For 4 servings of pasta (whatever the box says), you’ll need the following:

  • 1 medium acorn squash
  • 1/2 onion
  • 3 cloves garlic
  • 1/2 teaspoon crushed red pepper
  • 1/2 teaspoon nutmeg
  • 1 teaspoon cinnamon
  • salt
  • olive oil
  • 1 tablespoon paprika
  • 1 teaspoon turmeric
  • 1 pinch saffron threads
  • 1 cup chicken stock
  • 1/2 cup cream or half and half
  • parsley, for serving
  • parmesan, for serving

First, let’s get the squash ready.  Look at this funny pasta I got as a gift!  I liked it.

Preheat the oven to 425F while you prepare the squash.  We’re going to roast it first!

Cut the squash in half, and use a spoon to scoop out the seeds and flesh from the cavity.  Your fingers will feel weird after you do this.

Now, peel the squash!  I tried a paring knife, but in the end a vegetable peeler worked better for me.  You can use whatever safe, non-stress-inducing method you’d like to peel this bad boy.  The skin is thick!

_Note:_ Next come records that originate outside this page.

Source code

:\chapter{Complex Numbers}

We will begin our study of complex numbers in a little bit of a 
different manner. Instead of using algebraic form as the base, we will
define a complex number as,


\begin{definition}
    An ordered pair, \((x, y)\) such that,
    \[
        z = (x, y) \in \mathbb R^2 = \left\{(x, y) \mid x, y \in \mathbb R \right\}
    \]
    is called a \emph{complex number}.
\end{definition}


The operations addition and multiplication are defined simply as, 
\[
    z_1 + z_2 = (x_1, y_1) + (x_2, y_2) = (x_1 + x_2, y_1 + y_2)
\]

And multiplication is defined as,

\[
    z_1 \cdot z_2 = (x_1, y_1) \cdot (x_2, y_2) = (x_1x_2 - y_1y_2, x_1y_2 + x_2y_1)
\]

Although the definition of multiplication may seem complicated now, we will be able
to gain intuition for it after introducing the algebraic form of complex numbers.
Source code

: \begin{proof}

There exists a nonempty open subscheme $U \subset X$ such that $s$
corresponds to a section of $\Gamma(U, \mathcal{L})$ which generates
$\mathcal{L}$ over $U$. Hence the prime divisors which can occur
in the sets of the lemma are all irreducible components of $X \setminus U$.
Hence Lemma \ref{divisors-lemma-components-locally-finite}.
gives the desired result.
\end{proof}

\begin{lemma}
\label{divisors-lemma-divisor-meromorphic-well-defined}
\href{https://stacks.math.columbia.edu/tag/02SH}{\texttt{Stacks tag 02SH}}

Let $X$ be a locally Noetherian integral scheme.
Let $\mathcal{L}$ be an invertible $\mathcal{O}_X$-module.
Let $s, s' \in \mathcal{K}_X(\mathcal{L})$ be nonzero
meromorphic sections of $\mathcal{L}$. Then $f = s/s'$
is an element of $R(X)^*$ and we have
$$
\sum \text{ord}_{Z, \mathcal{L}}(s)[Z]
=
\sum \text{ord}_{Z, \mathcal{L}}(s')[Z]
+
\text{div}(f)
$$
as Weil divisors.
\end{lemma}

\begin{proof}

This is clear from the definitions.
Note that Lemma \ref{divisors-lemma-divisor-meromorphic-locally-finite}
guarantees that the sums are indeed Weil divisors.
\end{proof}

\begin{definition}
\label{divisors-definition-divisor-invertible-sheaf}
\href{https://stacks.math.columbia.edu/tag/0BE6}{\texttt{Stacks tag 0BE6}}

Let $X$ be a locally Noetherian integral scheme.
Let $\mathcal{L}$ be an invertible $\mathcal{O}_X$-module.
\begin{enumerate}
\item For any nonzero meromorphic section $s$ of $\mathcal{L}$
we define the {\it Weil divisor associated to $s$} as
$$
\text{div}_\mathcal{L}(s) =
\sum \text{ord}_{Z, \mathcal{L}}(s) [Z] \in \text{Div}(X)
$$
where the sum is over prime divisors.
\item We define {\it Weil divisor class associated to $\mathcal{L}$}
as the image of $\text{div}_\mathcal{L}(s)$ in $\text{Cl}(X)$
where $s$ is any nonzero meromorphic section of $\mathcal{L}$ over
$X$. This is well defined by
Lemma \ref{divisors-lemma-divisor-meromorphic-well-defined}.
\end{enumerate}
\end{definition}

Nice.  Now, cut the squash into long strips and cut crosswise to make little cubes.  I like larger pieces – they cook down quite a bit!

Now, grab your spices!

Look at all that flavor!  Put the squash in a baking dish or sheet and sprinkle it with cinnamon, nutmeg, and salt.  Then drizzle the whole thing with olive oil.

Roast the squash for 30 minutes in the oven, stirring every ten minutes, until the squash is soft and your house smells like Christmas (or winter, don’t get all huffy) and the edges are kind of dark.

Like this!  Nice.  I ate a lot of this after it was cooked.  It was worth it.

While the squash is roasting, cook and drain your pasta and get your sauce started by chopping the onion and mincing the garlic.

Heat a pan to medium, and add the onion and crushed red pepper with a drizzle of olive oil.

Nice.  Let the onion soften for a few minutes and add the rest of the spices:  Garlic, saffron, turmeric, paprika, and a sprinkle of salt.

Stir the spices into the onion for 2 minutes, then add 1/2 cup of chicken stock to the pan.

Ahhhhh.  Now things are smelling fabulous.  Turn the heat down so the stock doesn’t reduce too much.  Your squash should be done now, like in the picture above.

Put half the squash in a food processor or blender, and reserve the other half. Add a splash of chicken stock to the food processor, and pulse the squash until it’s nice and smooth.

Yep, you could totally feed that to your kid.  I took the liberty of grating some parm and picking some parsley (my mom bought me a plant and I nearly kill it everytime I use it because I love it SO much.  It’s kind of an Of Mice and Men situation. Ignore me.) so that my toppings would be ready when the pasta was – I was hungry.

Anyway.  Add the squash puree to the onion/spice mixture with another splash of chicken stock.

Then add the cream!

Now, stir everything all together and taste the sauce – add more salt or crushed red pepper if you’d like!  I like this really spicy because I think it’s a nice contrast to the sweetness of the squash.  Season it however you like!

Yum.  Now, to make things interesting, dump in the pasta and the rest of the squash, and stir everything all together!

For real, YUM.  I served this with cheese, parsley, and an extra sprinkle of salt.  You could add grilled chicken if you’re  a meat-freak, too!

A note on leftovers:  The squash gets thick in the fridge, so don’t freak out.  Add another splash of cream and chicken stock to the leftovers when you’re ready to eat them, microwave it, and move on.  It still tastes great!

These flavors are different but not in an offensive way – try some new spices with this interesting dish – you’ll love it!